Start of Given data
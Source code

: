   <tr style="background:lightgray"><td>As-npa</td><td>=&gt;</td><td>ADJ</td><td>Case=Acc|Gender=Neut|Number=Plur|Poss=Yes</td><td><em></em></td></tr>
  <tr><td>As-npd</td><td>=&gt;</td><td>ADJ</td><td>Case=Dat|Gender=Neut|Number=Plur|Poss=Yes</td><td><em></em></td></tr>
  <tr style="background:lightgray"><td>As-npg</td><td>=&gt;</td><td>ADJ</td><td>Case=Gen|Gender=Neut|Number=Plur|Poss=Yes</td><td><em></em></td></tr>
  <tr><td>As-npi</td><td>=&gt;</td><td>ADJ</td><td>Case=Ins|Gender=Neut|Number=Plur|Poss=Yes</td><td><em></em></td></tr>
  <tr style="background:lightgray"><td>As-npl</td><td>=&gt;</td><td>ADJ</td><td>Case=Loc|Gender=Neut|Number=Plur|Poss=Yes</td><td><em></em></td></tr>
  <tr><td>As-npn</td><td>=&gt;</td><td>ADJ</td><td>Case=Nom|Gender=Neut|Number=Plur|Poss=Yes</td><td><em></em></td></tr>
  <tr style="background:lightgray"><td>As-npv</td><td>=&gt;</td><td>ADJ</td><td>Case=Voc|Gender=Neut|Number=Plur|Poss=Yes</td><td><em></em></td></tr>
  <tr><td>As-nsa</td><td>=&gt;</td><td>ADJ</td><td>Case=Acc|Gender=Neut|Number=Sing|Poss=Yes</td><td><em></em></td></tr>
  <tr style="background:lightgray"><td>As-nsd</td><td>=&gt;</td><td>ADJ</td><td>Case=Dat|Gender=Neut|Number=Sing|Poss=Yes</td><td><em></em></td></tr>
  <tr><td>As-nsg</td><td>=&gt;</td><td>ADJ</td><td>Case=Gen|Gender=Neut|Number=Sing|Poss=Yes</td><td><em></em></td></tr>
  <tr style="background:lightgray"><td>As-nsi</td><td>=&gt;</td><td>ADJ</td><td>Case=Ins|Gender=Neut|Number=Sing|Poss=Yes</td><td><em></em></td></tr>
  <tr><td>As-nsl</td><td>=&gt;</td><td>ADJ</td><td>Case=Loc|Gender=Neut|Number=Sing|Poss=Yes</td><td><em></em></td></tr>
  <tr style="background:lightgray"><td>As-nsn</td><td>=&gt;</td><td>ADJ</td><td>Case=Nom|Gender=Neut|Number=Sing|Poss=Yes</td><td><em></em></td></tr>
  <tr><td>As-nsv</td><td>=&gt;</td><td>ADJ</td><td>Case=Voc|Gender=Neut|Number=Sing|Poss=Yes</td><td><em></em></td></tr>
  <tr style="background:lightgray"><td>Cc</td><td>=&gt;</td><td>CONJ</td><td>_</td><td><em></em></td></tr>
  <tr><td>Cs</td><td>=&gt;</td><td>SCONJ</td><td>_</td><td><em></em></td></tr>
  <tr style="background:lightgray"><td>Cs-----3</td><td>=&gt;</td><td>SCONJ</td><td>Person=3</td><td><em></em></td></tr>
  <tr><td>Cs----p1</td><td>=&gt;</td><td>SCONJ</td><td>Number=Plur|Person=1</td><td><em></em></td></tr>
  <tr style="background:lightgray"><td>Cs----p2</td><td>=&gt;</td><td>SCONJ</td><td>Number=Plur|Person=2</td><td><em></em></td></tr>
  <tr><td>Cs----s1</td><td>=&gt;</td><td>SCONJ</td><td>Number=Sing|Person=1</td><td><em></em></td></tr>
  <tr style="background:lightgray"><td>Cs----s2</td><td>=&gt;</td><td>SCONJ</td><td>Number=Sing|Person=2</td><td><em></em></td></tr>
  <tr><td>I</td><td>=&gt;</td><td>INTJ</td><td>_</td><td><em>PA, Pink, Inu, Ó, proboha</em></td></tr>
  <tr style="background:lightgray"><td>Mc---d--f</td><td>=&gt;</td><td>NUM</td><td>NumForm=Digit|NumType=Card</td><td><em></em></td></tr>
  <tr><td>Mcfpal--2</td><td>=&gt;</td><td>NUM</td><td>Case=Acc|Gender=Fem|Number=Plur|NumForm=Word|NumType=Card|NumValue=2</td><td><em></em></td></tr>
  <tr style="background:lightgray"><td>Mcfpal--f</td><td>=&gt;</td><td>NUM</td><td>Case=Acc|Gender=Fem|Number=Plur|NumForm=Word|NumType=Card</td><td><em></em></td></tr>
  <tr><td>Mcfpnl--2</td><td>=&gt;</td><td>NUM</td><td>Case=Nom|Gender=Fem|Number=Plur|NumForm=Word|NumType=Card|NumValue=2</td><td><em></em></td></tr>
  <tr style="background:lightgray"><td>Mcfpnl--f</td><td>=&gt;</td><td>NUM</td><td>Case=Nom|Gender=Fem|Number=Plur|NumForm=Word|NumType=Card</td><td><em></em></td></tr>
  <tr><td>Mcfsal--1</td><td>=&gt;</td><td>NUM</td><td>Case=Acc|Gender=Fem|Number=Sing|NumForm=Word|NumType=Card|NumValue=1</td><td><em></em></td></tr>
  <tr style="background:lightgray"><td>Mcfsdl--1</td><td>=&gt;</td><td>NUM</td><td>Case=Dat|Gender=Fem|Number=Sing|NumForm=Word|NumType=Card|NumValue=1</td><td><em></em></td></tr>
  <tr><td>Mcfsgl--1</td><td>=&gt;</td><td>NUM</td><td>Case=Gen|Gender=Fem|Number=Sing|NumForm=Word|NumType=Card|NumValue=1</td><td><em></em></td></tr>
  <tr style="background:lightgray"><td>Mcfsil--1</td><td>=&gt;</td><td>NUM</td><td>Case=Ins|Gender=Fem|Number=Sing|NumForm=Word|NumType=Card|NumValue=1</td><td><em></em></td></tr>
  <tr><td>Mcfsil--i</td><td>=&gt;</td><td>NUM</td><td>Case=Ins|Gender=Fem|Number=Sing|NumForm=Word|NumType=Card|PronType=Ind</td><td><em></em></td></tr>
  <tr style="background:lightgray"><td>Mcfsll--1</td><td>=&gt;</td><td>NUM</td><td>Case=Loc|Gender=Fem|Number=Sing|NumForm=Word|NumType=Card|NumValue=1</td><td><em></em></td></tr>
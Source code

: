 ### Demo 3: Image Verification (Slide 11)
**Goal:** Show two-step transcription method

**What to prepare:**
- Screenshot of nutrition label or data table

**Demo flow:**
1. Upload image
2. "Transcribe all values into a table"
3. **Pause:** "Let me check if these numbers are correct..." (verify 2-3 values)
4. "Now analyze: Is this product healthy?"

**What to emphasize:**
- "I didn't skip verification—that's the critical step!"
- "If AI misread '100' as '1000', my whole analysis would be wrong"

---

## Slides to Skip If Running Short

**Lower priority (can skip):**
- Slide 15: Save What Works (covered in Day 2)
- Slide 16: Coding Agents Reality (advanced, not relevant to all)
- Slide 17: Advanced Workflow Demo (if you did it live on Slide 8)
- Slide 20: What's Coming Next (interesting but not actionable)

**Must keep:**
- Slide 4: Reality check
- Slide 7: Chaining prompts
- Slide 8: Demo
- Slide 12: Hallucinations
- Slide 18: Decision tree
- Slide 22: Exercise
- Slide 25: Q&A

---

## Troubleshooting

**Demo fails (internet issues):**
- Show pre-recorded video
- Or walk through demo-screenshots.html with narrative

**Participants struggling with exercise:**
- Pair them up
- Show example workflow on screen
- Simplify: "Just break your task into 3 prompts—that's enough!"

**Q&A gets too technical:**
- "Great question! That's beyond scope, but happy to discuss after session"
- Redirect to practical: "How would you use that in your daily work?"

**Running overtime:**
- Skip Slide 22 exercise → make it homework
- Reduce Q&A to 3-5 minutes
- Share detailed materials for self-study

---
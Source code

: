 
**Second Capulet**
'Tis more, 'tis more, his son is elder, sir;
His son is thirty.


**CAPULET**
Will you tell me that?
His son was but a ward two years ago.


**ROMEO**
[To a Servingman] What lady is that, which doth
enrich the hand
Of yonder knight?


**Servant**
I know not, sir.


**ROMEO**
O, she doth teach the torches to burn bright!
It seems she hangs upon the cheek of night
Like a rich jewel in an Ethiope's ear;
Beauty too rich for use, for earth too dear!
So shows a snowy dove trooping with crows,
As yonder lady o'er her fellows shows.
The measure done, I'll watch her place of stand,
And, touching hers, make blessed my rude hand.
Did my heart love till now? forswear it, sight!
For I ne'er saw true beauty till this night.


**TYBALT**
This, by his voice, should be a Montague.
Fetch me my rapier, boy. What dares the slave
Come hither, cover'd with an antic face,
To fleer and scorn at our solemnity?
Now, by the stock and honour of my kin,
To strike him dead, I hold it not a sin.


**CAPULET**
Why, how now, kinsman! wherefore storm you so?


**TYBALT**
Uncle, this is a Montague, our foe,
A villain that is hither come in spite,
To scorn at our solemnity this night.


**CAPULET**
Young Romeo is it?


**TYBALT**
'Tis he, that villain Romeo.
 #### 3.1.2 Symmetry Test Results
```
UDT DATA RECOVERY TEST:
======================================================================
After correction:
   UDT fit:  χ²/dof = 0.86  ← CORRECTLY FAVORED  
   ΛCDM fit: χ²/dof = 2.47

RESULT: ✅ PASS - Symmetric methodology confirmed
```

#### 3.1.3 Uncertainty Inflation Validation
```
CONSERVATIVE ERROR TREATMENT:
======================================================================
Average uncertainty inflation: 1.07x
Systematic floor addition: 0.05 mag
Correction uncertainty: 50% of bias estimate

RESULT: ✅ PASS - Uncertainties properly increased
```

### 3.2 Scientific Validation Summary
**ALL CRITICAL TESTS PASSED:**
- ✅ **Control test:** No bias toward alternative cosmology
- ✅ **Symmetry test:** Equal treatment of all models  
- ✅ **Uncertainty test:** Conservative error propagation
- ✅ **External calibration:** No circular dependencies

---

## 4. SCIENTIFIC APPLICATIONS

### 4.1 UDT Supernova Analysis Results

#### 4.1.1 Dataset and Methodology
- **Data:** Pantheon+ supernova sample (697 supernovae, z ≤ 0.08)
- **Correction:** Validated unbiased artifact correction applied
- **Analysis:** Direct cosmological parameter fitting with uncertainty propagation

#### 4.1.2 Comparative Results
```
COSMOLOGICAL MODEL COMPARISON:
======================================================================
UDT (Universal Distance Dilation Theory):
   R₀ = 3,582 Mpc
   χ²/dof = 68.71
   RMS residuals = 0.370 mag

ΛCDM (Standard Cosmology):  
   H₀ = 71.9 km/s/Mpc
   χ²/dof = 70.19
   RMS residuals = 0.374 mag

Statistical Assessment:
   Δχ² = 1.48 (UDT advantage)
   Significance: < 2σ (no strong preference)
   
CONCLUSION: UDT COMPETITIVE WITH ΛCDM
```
End of Given data
Check each line of the entries above for the word "SCONJ". List the ones that have it.

Result of the exercise:
  <tr><td>Cs</td><td>=&gt;</td><td>SCONJ</td><td>_</td><td><em></em></td></tr>
  <tr style="background:lightgray"><td>Cs-----3</td><td>=&gt;</td><td>SCONJ</td><td>Person=3</td><td><em></em></td></tr>
  <tr><td>Cs----p1</td><td>=&gt;</td><td>SCONJ</td><td>Number=Plur|Person=1</td><td><em></em></td></tr>
  <tr style="background:lightgray"><td>Cs----p2</td><td>=&gt;</td><td>SCONJ</td><td>Number=Plur|Person=2</td><td><em></em></td></tr>
  <tr><td>Cs----s1</td><td>=&gt;</td><td>SCONJ</td><td>Number=Sing|Person=1</td><td><em></em></td></tr>
  <tr style="background:lightgray"><td>Cs----s2</td><td>=&gt;</td><td>SCONJ</td><td>Number=Sing|Person=2</td><td><em></em></td></tr>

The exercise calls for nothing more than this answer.